In full and word for word, return the listing that follows.

BEGIN DATA FOR REVIEW

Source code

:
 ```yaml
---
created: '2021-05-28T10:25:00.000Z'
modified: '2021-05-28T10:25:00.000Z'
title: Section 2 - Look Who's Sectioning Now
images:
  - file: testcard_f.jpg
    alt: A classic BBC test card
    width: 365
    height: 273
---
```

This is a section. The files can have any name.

END DATA FOR REVIEW

WRITTEN RESPONSE -
Source code

:
 ```yaml
---
created: '2021-05-28T10:25:00.000Z'
modified: '2021-05-28T10:25:00.000Z'
title: Section 2 - Look Who's Sectioning Now
images:
  - file: testcard_f.jpg
    alt: A classic BBC test card
    width: 365
    height: 273
---
```

This is a section. The files can have any name.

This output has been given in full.